DIRECTIONS:
A word-for-word transcription of the records is required.

RECORDS:
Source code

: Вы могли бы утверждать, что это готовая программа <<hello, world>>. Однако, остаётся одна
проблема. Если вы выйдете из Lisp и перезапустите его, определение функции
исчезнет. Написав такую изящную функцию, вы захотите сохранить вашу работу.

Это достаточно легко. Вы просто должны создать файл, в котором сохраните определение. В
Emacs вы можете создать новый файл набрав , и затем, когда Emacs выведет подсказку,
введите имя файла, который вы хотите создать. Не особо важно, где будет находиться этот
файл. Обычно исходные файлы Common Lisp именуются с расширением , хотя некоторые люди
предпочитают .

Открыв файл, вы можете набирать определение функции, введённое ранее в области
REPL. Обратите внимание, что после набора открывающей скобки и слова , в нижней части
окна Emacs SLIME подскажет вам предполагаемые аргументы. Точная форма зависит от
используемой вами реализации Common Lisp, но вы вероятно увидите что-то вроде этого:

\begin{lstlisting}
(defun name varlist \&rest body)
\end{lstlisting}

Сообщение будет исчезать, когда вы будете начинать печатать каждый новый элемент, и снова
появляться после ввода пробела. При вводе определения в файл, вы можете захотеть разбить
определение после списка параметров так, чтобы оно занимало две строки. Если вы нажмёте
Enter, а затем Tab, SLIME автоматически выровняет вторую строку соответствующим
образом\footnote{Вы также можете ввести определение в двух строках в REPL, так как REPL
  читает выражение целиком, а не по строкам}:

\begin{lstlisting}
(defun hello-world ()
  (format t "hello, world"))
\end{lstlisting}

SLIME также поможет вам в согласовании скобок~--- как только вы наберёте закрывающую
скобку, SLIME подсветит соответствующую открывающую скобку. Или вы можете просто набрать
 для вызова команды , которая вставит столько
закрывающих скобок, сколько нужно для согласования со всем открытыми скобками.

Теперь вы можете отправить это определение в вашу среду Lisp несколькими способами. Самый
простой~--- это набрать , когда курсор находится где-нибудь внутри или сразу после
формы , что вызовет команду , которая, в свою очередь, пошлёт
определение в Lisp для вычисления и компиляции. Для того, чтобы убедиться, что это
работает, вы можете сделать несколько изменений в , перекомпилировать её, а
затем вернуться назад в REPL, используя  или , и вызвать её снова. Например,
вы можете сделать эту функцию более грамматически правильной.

SOLUTION TO THIS EXERCISE:
Source code

: Вы могли бы утверждать, что это готовая программа <<hello, world>>. Однако, остаётся одна
проблема. Если вы выйдете из Lisp и перезапустите его, определение функции
исчезнет. Написав такую изящную функцию, вы захотите сохранить вашу работу.

Это достаточно легко. Вы просто должны создать файл, в котором сохраните определение. В
Emacs вы можете создать новый файл набрав , и затем, когда Emacs выведет подсказку,
введите имя файла, который вы хотите создать. Не особо важно, где будет находиться этот
файл. Обычно исходные файлы Common Lisp именуются с расширением , хотя некоторые люди
предпочитают .

Открыв файл, вы можете набирать определение функции, введённое ранее в области
REPL. Обратите внимание, что после набора открывающей скобки и слова , в нижней части
окна Emacs SLIME подскажет вам предполагаемые аргументы. Точная форма зависит от
используемой вами реализации Common Lisp, но вы вероятно увидите что-то вроде этого:

\begin{lstlisting}
(defun name varlist \&rest body)
\end{lstlisting}

Сообщение будет исчезать, когда вы будете начинать печатать каждый новый элемент, и снова
появляться после ввода пробела. При вводе определения в файл, вы можете захотеть разбить
определение после списка параметров так, чтобы оно занимало две строки. Если вы нажмёте
Enter, а затем Tab, SLIME автоматически выровняет вторую строку соответствующим
образом\footnote{Вы также можете ввести определение в двух строках в REPL, так как REPL
  читает выражение целиком, а не по строкам}:

\begin{lstlisting}
(defun hello-world ()
  (format t "hello, world"))
\end{lstlisting}

SLIME также поможет вам в согласовании скобок~--- как только вы наберёте закрывающую
скобку, SLIME подсветит соответствующую открывающую скобку. Или вы можете просто набрать
 для вызова команды , которая вставит столько
закрывающих скобок, сколько нужно для согласования со всем открытыми скобками.

Теперь вы можете отправить это определение в вашу среду Lisp несколькими способами. Самый
простой~--- это набрать , когда курсор находится где-нибудь внутри или сразу после
формы , что вызовет команду , которая, в свою очередь, пошлёт
определение в Lisp для вычисления и компиляции. Для того, чтобы убедиться, что это
работает, вы можете сделать несколько изменений в , перекомпилировать её, а
затем вернуться назад в REPL, используя  или , и вызвать её снова. Например,
вы можете сделать эту функцию более грамматически правильной.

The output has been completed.